P.- ¿Confía uno más en la lectura de un editor o en la de un amor?
Ana.- Yo creo que en ambas cosas, porque se complementan. Cuantas más lecturas y más comentarios, mejor. Ambos disfrutamos mucho escribiendo…
Manuel.- Bueno, es un trabajo. Lo de "el disfrute"… como lo disfrutes mucho, luego no te pagan (ríe).
Ana.- Pero en el largo proceso de escribir, leer, releer, editar… cuantas más miradas tengas, mejor. Una novela es como una tesis doctoral: yo hice una tesis doctoral de cómic y lo sé. Ese método que requiere, esa constancia… es agradable tener a alguien al lado que puede entender tus obsesiones. A lo mejor estás obsesionado con un personaje o con una idea y te los llevas, te los llevas contigo a un viaje. "Vamos nosotros dos y el personaje de uno y el personaje de otro". Vamos cuatro al viaje. Ese es un momento de intensidad interesante.

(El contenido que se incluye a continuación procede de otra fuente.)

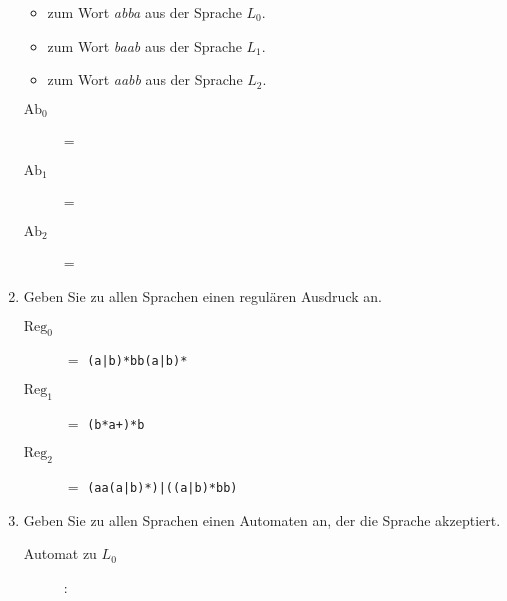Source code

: \documentclass{lehramt-informatik-aufgabe}
\begin{document}
\begin{enumerate}
\begin{itemize}
\item zum Wort \emph{abba} aus der Sprache $L_0$.
\item zum Wort \emph{baab} aus der Sprache $L_1$.
\item zum Wort \emph{aabb} aus der Sprache $L_2$.
\end{itemize}

\begin{liAntwort}
\begin{description}
\item[$\text{Ab}_0$] = 
\item[$\text{Ab}_1$] = 
\item[$\text{Ab}_2$] = 
\end{description}

\end{liAntwort}

\item Geben Sie zu allen Sprachen einen regulären Ausdruck an.

\begin{liAntwort}
\begin{description}
\item[$\text{Reg}_0$] $=$ \texttt{(a|b)*bb(a|b)*}

\item[$\text{Reg}_1$] $=$ \texttt{(b*a+)*b}

\item[$\text{Reg}_2$] $=$ \texttt{(aa(a|b)*)|((a|b)*bb)}
\end{description}
\end{liAntwort}


\item Geben Sie zu allen Sprachen einen Automaten an, der die Sprache
akzeptiert.

\begin{description}

\item[Automat zu $L_0$]:

\begin{liAntwort}
\begin{center}
\end{center}
\end{liAntwort}
\end{description}
\end{enumerate}
\end{document}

P.- ¿Cuáles son los últimos libros que os habéis regalado?
Manuel.- Para su cumpleaños le regalé la biografía de Galdós.
Ana.- Yo le regalé Doña Concha, de Carla Berrocal. Es un cómic.
P.- ¿Qué tipo de manías detecta uno en el otro, en el amor-escritor? ¿Cómo se convive con el proceso creativo del otro, que a veces no coincide con el tuyo?
Manuel.- Respetando. Enseguida te das cuenta cuando el otro se ha metido en su habitación, en su despacho, y está con lo suyo. No está contestando mails, está escribiendo. Es la cara que pone: lo sabes, sabes que está escribiendo. Nosotros cuando estamos comiendo procuramos que la novela interna no nos asalte (ríe).
Ana.- También porque nuestra circunstancia es peculiar: yo paso una parte del tiempo en EEUU. Somos pareja de intensidad cuando se encuentra.
Manuel.- Pasamos tiempo separados y nos encontramos y nos renovamos en ese reencuentro.
Ana.- Yo siempre digo que nuestra relación es un poco como Lady Halcón, ¿te acuerdas de la película? Es un amor en el que uno por el día se convertía en halcón y ella por la noche se convertía en lobo. Manuel escribe por la noche: Ordesa lo escribió de noche. Siempre ha sido más nocturno, ahora quizá menos. Y yo a las diez y media estaba con la ceja para abajo porque a las seis estaba ya activa. El mapa de los afectos me lo escribí siempre a esa hora. Y Manuel se despierta a las once, llega a la cocina y estoy yo escribiendo a mano, porque las primeras versiones siempre las escribo a mano.
P.- ¿Os habéis 'usado', en el mejor de los sentidos, para crear algún personaje inspirado en el otro?
Manuel.- Sí, yo la usé a ella en la novela Alegría. Salía ella como personaje.
P.- Y tú luego, cuando te lees escrita por él, ¿te reconoces?
Ana.- Me hacía gracia. Me parecía que me sacaba muy dulce. Dije: "Uy, qué dulce soy".
Manuel.- En teoría, si somos escritores, tenemos que estar acostumbrados a aparecer como personajes.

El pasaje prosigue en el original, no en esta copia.